Record bill for Thames Water may be tip of the iceberg

Record bill for Thames Water may be tip of the iceberg.
A record fine imposed on Thames Water in March shows the willingness of the courts to exercise new-found powers, with extra discretion for large businesses.
In imposing a £20.3m fine on the utility company for a catalogue of water pollution offences, Judge Francis Sheridan set a new yardstick, smashing the previous record environmental fine by more than 10 times.
And while much of the recent collective energy across the construction industry has been occupied by the increasingly skyward trajectory in health and safety penalties, environmental sentencing has (again) quietly but decisively set the benchmark for punishing corporate regulatory offenders.
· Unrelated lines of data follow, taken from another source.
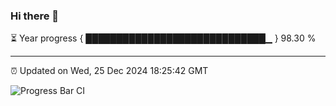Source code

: ### Hi there 👋

⏳ Year progress { █████████████████████████████▁ } 98.30 %

---

⏰ Updated on Wed, 25 Dec 2024 18:25:42 GMT

![Progress Bar CI](https://github.com/liununu/liununu/workflows/Progress%20Bar%20CI/badge.svg)
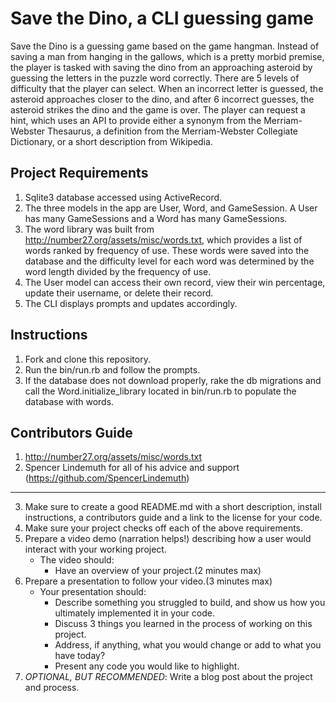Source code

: # Save the Dino, a CLI guessing game

Save the Dino is a guessing game based on the game hangman.  Instead of saving a man from hanging in the gallows, which is a pretty morbid premise, the player is tasked with saving the dino from an approaching asteroid by guessing the letters in the puzzle word correctly.  There are 5 levels of difficulty that the player can select.  When an incorrect letter is guessed, the asteroid approaches closer to the dino, and after 6 incorrect guesses, the asteroid strikes the dino and the game is over.  The player can request a hint, which uses an API to provide either a synonym from the Merriam-Webster Thesaurus, a definition from the Merriam-Webster Collegiate Dictionary, or a short description from Wikipedia.

## Project Requirements

1. Sqlite3 database accessed using ActiveRecord.
2. The three models in the app are User, Word, and GameSession. A User has many GameSessions and a Word has many GameSessions.
3. The word library was built from http://number27.org/assets/misc/words.txt, which provides a list of words ranked by frequency of use.  These words were saved into the database and the difficulty level for each word was determined by the word length divided by the frequency of use.
4. The User model can access their own record, view their win percentage, update their username, or delete their record.
5. The CLI displays prompts and updates accordingly.

## Instructions

1. Fork and clone this repository.
2. Run the bin/run.rb and follow the prompts.
3. If the database does not download properly, rake the db migrations and call the Word.initialize_library located in bin/run.rb to populate the database with words.

## Contributors Guide
1. http://number27.org/assets/misc/words.txt
2. Spencer Lindemuth for all of his advice and support (https://github.com/SpencerLindemuth)

---
3. Make sure to create a good README.md with a short description, install instructions, a contributors guide and a link to the license for your code.
4. Make sure your project checks off each of the above requirements.
5. Prepare a video demo (narration helps!) describing how a user would interact with your working project.
    * The video should:
      - Have an overview of your project.(2 minutes max)
6. Prepare a presentation to follow your video.(3 minutes max)
    * Your presentation should:
      - Describe something you struggled to build, and show us how you ultimately implemented it in your code.
      - Discuss 3 things you learned in the process of working on this project.
      - Address, if anything, what you would change or add to what you have today?
      - Present any code you would like to highlight.   
7. *OPTIONAL, BUT RECOMMENDED*: Write a blog post about the project and process.

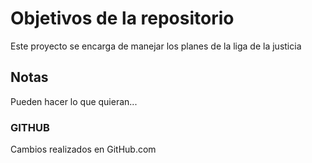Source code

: # Objetivos de la repositorio

Este proyecto se encarga de manejar los planes de la liga de la justicia


## Notas
Pueden hacer lo que quieran...

###  GITHUB
Cambios realizados en GitHub.com
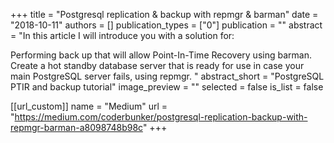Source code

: +++
title = "Postgresql replication & backup with repmgr & barman"
date = "2018-10-11"
authors = []
publication_types = ["0"]
publication = ""
abstract = "In this article I will introduce you with a solution for:

Performing back up that will allow Point-In-Time Recovery using barman.
Create a hot standby database server that is ready for use in case your main PostgreSQL server fails, using repmgr.
"
abstract_short = "PostgreSQL PTIR and backup tutorial"
image_preview = ""
selected = false
is_list = false

[[url_custom]]
    name = "Medium"
    url = "https://medium.com/coderbunker/postgresql-replication-backup-with-repmgr-barman-a8098748b98c"
+++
The courts apply definitive guidelines for sentencing both environmental and health and safety cases.
Having done so, there are identifiable starting points and financial ranges for judges to apply when sentencing.
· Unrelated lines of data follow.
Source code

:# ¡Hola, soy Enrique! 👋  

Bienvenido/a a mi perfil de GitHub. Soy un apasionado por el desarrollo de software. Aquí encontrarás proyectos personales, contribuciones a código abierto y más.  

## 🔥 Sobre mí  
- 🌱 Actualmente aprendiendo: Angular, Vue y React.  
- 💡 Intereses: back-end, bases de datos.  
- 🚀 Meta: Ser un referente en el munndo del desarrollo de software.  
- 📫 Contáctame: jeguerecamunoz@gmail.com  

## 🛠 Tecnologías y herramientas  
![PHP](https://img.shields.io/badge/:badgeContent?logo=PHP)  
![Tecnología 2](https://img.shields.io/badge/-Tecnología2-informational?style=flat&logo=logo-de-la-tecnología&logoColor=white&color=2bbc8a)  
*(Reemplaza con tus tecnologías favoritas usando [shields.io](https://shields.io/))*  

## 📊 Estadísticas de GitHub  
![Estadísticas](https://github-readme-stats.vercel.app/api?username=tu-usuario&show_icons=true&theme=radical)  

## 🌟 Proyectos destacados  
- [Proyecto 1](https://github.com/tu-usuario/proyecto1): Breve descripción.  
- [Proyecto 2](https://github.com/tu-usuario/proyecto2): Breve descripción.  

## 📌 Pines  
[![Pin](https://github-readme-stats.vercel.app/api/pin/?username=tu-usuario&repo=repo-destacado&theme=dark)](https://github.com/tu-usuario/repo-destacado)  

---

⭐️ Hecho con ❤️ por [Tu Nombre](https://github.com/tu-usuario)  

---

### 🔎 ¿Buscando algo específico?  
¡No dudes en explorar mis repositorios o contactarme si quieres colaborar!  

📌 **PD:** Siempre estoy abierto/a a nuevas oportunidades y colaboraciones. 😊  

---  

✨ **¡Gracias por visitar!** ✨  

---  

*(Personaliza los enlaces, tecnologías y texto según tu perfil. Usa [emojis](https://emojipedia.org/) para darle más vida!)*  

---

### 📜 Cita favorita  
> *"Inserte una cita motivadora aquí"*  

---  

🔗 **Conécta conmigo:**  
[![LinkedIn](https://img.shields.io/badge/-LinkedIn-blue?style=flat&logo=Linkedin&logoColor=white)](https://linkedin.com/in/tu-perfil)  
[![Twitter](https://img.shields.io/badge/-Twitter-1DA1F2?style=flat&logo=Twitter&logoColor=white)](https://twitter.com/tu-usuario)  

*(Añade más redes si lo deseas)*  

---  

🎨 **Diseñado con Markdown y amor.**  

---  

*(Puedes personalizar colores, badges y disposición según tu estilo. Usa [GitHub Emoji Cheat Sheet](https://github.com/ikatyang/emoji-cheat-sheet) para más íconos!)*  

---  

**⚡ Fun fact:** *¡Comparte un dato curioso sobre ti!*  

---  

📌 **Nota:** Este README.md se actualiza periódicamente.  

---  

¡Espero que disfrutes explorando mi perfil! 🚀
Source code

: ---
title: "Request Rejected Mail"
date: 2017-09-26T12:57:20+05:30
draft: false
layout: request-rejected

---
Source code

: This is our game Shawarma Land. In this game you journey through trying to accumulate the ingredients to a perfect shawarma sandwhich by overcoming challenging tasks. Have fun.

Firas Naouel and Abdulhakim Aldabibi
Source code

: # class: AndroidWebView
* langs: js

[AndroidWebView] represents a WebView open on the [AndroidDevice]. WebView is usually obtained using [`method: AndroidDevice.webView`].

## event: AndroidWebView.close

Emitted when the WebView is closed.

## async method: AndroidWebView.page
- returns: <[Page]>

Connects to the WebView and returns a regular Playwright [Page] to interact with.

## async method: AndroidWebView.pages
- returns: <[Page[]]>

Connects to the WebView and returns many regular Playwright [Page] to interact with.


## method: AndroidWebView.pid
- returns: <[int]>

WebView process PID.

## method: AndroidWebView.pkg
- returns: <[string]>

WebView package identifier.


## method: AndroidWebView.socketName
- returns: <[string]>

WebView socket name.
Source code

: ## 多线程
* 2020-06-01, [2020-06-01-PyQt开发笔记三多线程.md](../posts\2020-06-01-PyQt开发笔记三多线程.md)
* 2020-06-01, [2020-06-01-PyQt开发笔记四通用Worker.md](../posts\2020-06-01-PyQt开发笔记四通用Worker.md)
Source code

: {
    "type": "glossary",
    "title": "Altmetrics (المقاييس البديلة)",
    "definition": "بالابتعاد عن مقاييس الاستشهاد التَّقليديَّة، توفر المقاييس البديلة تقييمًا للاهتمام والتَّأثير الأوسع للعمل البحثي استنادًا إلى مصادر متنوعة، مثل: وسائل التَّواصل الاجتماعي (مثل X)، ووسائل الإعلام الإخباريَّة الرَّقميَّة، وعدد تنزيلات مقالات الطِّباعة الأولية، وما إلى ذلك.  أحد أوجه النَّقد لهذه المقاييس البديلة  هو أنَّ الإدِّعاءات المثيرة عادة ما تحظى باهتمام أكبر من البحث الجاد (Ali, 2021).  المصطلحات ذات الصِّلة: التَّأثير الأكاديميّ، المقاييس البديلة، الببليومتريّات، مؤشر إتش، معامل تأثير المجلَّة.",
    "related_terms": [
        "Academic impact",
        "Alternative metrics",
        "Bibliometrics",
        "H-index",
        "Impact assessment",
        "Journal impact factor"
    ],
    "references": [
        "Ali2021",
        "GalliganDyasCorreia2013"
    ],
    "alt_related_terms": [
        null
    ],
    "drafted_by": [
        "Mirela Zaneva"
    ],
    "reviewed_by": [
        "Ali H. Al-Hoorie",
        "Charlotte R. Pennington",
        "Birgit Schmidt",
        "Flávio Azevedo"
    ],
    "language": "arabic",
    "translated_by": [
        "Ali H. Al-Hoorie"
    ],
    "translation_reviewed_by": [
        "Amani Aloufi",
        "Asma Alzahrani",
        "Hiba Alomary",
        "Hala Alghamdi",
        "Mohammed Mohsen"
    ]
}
Tasked with achieving proportionality, the judge determined that £20.3m was the appropriate penalty ’to get the message across to shareholders that the environment is to be treasured and protected, and not poisoned’” It is tough to envisage a construction business finding itself liable for this level of environmental offending.
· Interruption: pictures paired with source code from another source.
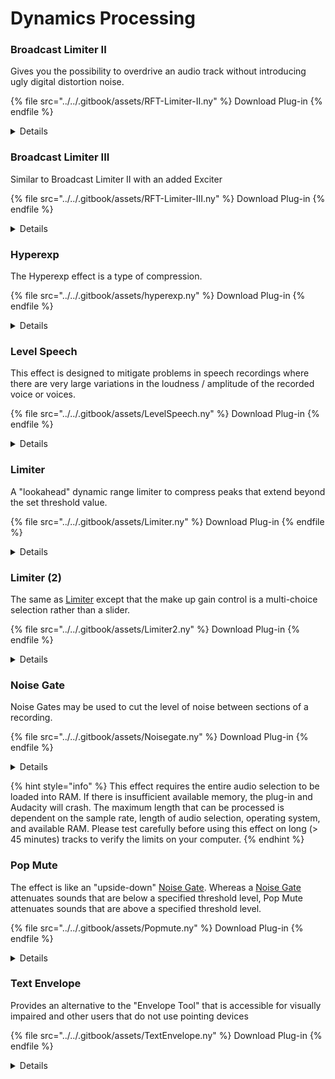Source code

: # Dynamics Processing

### Broadcast Limiter II

Gives you the possibility to overdrive an audio track without introducing ugly digital distortion noise.

{% file src="../../.gitbook/assets/RFT-Limiter-II.ny" %}
Download Plug-in
{% endfile %}

<details>

<summary>Details</summary>

Author: Edgar-rft

Gives you the possibility to overdrive an audio track without introducing ugly digital distortion noise. The Limiter cuts all peaks above the given threshold, rounds the edges to reduce ugly distortion, while simultaneously amplifying the whole track to the maximum limit. This is a "soft clipping" effect.

Parameters:

1. **Threshold:** sets the 'cutting edge' in a linear volume number from 0.0 to 1.0

The minimum threshold is -90dB, so you can set the threshold slider to 0.0 and listen to 1-bit of a 16-bit recording if you want. The plug-in has no memory limits, it can process audio tracks of several hours in length without problems.

</details>

### Broadcast Limiter III

Similar to Broadcast Limiter II with an added Exciter

{% file src="../../.gitbook/assets/RFT-Limiter-III.ny" %}
Download Plug-in
{% endfile %}

<details>

<summary>Details</summary>

Author: Edgar-rft

Is in principle a similar "soft clipping" effect as [Broadcast Limiter II](dynamics-processing.md#broadcast-limiter-ii), but adds an Exciter to control or intensify the high-range distortion. This function is often desired by musicians to make e.g. electric guitars or drum sets sound more aggressive.

Parameters:

1. **Exciter:** controls the high-range distortion in linear numbers from 1 to 10
2. **Threshold:** sets the 'cutting edge' in a linear volume number from 0.0 to 1.0

The plug-in has no memory limits, it can process audio tracks of several hours in length without problems.\


</details>

### Hyperexp

The Hyperexp effect is a type of compression.

{% file src="../../.gitbook/assets/hyperexp.ny" %}
Download Plug-in
{% endfile %}

<details>

<summary>Details</summary>

Author: Steven Jones.

The Hyperexp effect is a type of compression. High amplitude sections of approximately unity are relatively unchanged. Low amplitude sections are greatly amplified. The effect is a partial nullification of the amplitude envelope. There is one parameter, which is to choose to normalize or not, the default choice being "yes".

</details>

### Level Speech

This effect is designed to mitigate problems in speech recordings where there are very large variations in the loudness / amplitude of the recorded voice or voices.

{% file src="../../.gitbook/assets/LevelSpeech.ny" %}
Download Plug-in
{% endfile %}

<details>

<summary>Details</summary>

Author: Steve Daulton

This effect is designed to mitigate problems in speech recordings where there are very large variations in the loudness / amplitude of the recorded voice or voices. A typical situation might be a conference recording where one person's voice is much louder than the other people present.

Technically, it is a special kind of "dynamic range compression" effect, to "level" out variations in amplitude (reduce dynamic range), particularly for speech recordings. Usage of the effect is greatly simplified compared to most _traditional_ compressor effect, by combining control of all of the effect parameters into a single "Leveling Amount" control.

Parameters:

1. **Leveling Amount (%):** (0 to 100% default 50%) Higher values produce a stronger effect.

</details>

### Limiter

A "lookahead" dynamic range limiter to compress peaks that extend beyond the set threshold value.

{% file src="../../.gitbook/assets/Limiter.ny" %}
Download Plug-in
{% endfile %}

<details>

<summary>Details</summary>

Author: Steve Daulton.

A "lookahead" dynamic range limiter to compress peaks that extend beyond the set threshold value. This is not a "wave shaper", it is a very fast compressor and is able to limit the maximum peaks with minimal harmonic distortion.

This limiter is an ideal choice for peak limiting live music recordings due to the exceptionally low harmonic distortion. For best results the audio should be normalized to 0 dB before applying this effect.

Parameters:

1. **Limit to (dB):** (-10 dB to 0 dB) Sets the maximum peak level. As peaks in the original audio approach this level the gain is reduced so as to prevent the peaks exceeding the set level.
2. **Hold (ms):** (1 to 50 ms Default = 10 ms) Holds the gain at the reduced level after a peak is detected so as to prevent the gain from "riding the waveform" which would cause harmonic distortion.
3. **Make-up Gain (0=No, 1=Yes):** (Default = 1) When enabled (set to 1) the output is amplified by an amount equal to the "Limit" level. If the input audio has a peak level of 0 dB, the peak output level will also be 0 dB. When disabled the peaks are limited only.

Shorter _Hold_ times allow the peaks to be tracked more accurately and the limiter will respond faster to the dynamics. If there are high levels of very low bass it will be necessary to increase the Hold time to avoid distortion. The default 10 ms hold time is sufficient for frequencies down to 100 Hz without distortion. To cleanly limit high amplitude, very low frequency bass (down to 50 Hz) the Hold should be increased to 20 ms. Setting the hold to 50 ms is sufficient right down to 20 Hz but the delay before the gain level "recovers" is likely to be too slow for most material.

**Additional notes:**

* **Threshold level:** The **Limit to (dB)** control has a range of -10 dB to 0 dB. The effect is not designed to work beyond this range. When set to 0 dB there will be no change to the audio (though any over 0 dB audio will be clipped). If set below -10 dB the _knee_ will be so soft that all of the audio will be compressed, not just the peaks.
* **Stereo Tracks:** As is normal for this type of effect, the left/right channels of a stereo track are processed independently.
* **Lookahead:** The limiter looks ahead for peaks and will begin to change the gain just before the peak occurs. This ensures that all peaks, no matter how fast they occur, will be caught. The lookahead time is roughly a quarter of the hold time.
* **Knee:** The "hardness" of the knee depends on the threshold (Limit To) level. When the threshold is close to zero a hard knee is used but as the threshold is lowered the knee becomes softer so as to provide a smooth transition in gain level even with a very fast attack time. A typical threshold level of around -3 dB will have a relatively "soft knee" so as to avoid unnecessary distortion. That is, the amount of compression (compression ratio) progressively increases as the input gets louder. At the "Limit to" level the compression ratio is infinite (brick wall) which ensures that peaks will not exceed the limit.
* **Creative use:** The limiter can be used on its own, or can be used to limit peaks after running a compressor that does not use lookahead (such as the SC4 LADSPA compressor). This can produce "crisper" compression than using a lookahead compressor such as the standard Audacity compressor or Chris's dynamics compressor.
* **Over 0 dB input:** The input waveform should not exceed 0 dB. Over 0 dB input signals are treated as _illegal_ and will be hard clipped to 0 dB before processing with the limiter. If necessary, the Amplify or Normalize effects should be run before applying this limiter to ensure that the input does not exceed 0 dB.

</details>

### Limiter (2)

The same as [Limiter](dynamics-processing.md#limiter) except that the make up gain control is a multi-choice selection rather than a slider.

{% file src="../../.gitbook/assets/Limiter2.ny" %}
Download Plug-in
{% endfile %}

<details>

<summary>Details</summary>

Author: Steve Daulton.

The same as [Limiter](dynamics-processing.md#limiter) except that the make up gain control is a multi-choice selection rather than a slider.

Parameters:

1. **Limit to (dB):** (-10 dB to 0 dB)
2. **Hold (ms):** (1 ms to 50 ms Default = 10 ms)
3. **Apply Make-up Gain:** \[No, Yes (default)]

</details>

### Noise Gate

Noise Gates may be used to cut the level of noise between sections of a recording.

{% file src="../../.gitbook/assets/Noisegate.ny" %}
Download Plug-in
{% endfile %}

<details>

<summary>Details</summary>

Author: Steve Daulton.

Noise Gates may be used to cut the level of noise between sections of a recording. While this is essentially a very simple effect, this Noise Gate has a number of features and settings that allow it to be both effective and unobtrusive and well suited to most types of audio.

Parameters:

1. **Select Function:** \[Apply the Noise Gate effect | Test the noise level | View one of the Help screens].
2. **Stereo Linking:** \[Link Stereo Tracks _(gate audio when both channels fall below the gate threshold)_| Don't Link Stereo _(gate channels independently)_]
3. **Apply Low-Cut filter:** \[No _(Do not apply filter)_ | 10Hz 6dB/octave | 20Hz 6dB/octave] _Removes sub-sonic frequencies including DC offset._
4. **Gate frequencies above:** \[0 kHz to 10 kHz] _Applies the gate only to frequencies above the set level which may be useful for reducing tape hiss, but will also introduce some 'phase shift'. Setting this below 0.1 kHz will switch this feature off._
5. **Level reduction:** \[-100 dB to 0 dB] _How much the gated sections are reduced in volume. Values below -96 dB 'shut' the gate to produce absolute silence._
6. **Gate threshold:** \[-96 dB to -6 dB] _When the audio level drops below this threshold the gate will 'close' and the output level will be reduced. When the audio level rises above this threshold the gate will 'open' and the output will return to the same level as the input._
7. **Attack/Decay:** \[10 to 1000 milliseconds] _How quickly the gate opens and closes. At the minimum (10 ms) the gate will fully open and close almost instantly as the audio level crosses the threshold. At the maximum (1000 ms), the gate will begin to slowly open (fade-in) 1 second before the sound level exceeds the Threshold, and will gradually close (fade-out) after the sound level drops below the Threshold over a period of 1 second._

For more detailed information and usage tips, read the help file included in this [ZIP package](https://wiki.audacityteam.org/w/images/a/a6/NoiseGate.zip), or the help screens included in the plug-in.

</details>

{% hint style="info" %}
This effect requires the entire audio selection to be loaded into RAM. If there is insufficient available memory, the plug-in and Audacity will crash. The maximum length that can be processed is dependent on the sample rate, length of audio selection, operating system, and available RAM. Please test carefully before using this effect on long (> 45 minutes) tracks to verify the limits on your computer.
{% endhint %}

### Pop Mute

The effect is like an "upside-down" [Noise Gate](dynamics-processing.md#noise-gate). Whereas a [Noise Gate](dynamics-processing.md#noise-gate) attenuates sounds that are below a specified threshold level, Pop Mute attenuates sounds that are above a specified threshold level.

{% file src="../../.gitbook/assets/Popmute.ny" %}
Download Plug-in
{% endfile %}

<details>

<summary>Details</summary>

Author: Steve Daulton

The effect is like an "upside-down" [Noise Gate](dynamics-processing.md#noise-gate). Whereas a [Noise Gate](dynamics-processing.md#noise-gate) attenuates sounds that are below a specified threshold level, Pop Mute attenuates sounds that are above a specified threshold level. The effect can be used to heavily attenuate loud sounds. It may be useful for rescuing recordings that suffer from loud clicks or pops.

Sounds (such as 'pops') that have a peak level above the 'Threshold' level will be lowered to a 'residual' level set by the 'Mute Level'. Be aware that ALL sounds above the threshold will be affected. Take care to avoid selecting loud sounds that should not be muted.

The effect 'looks ahead' for peaks so that it can begin to lower the level of the sound smoothly a short time before the peak occurs. This is set by the 'Look ahead' time value. After the peak has passed, the level will smoothly return to normal over a period set by the 'Release time' setting.

To attenuate brief clicks, time values of around 5 ms are likely to work well. For larger pops, values of 10 ms or more may sound better. For reverberant sounds such as hand claps, the 'Release time' may be increased so as to catch some of the reverberation.

Parameters:

1. **View Help:** \[No | Yes] (default "No") View the built-in help screen.
2. **Threshold:** \[-24 dB to 0 dB] (default -6 dB) This is the level above which sounds are acted on (reduced in level)
3. **Mute Level:** \[-100 dB to 0 dB] (default -24 dB) How much to reduce the peak level by.
4. **Look ahead:** \[1 to 100 milliseconds] (default 10 millisecond) How far to look ahead for the next "pop" or "crackle".
5. **Release time:** \[1 to 1000 milliseconds] (default 10 millisecond) How rapidly to "release" the effect and return to normal volume after the pop has passed.

</details>

### Text Envelope

Provides an alternative to the "Envelope Tool" that is accessible for visually impaired and other users that do not use pointing devices

{% file src="../../.gitbook/assets/TextEnvelope.ny" %}
Download Plug-in
{% endfile %}

<details>

<summary>Details</summary>

Author: Steve Daulton.

Provides an alternative to the "Envelope Tool" that is accessible for visually impaired and other users that do not use pointing devices.\
This effect provides a means to shape the volume level of a track or selection by fading from one control point level to the next. Control points are defined by a pair of numbers, the first of which sets the time position of the control point and the second defines the amplification level. Initial and final amplification settings may also be defined.\
Help screens are available in the 'Select Function' control of this effect.

Parameters:

1. **Select function:** \[choices: Apply Effect, View Quick Help, View Examples, View Tips. Default = "Apply Effect"]
2. **Time Units:** \[choices: milliseconds, seconds, minutes, percent. Default = seconds]
3. **Amplification Units:** \[choices: dB or Percent. Default = dB]
4. **Initial Amplification** \[Numeric input. Default = none]
5. **Final Amplification** \[Numeric input. Default = none]
6. **Intermediate Control Points as pairs of time and amplification** \[Pairs of numbers. Default = none]

Note: Decimal values must use a dot as the decimal separator.

</details>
But with the guideline already suggesting a top end fine of £3m for large organisations and a clear judicial will to exceed that in appropriate cases, environmental management systems around the sector suddenly come into sharp focus.
Introduced to bring proportionality to the sentencing process, particularly in the case of very large organisations, the guidelines are now really starting to bite.
Fines have tended to be within the guidelines’ ranges so far but this case provides a clear signal that the courts are becoming more comfortable with their new-found sentencing prowess and are ready to exercise their discretion, where appropriate, particularly for the very largest businesses.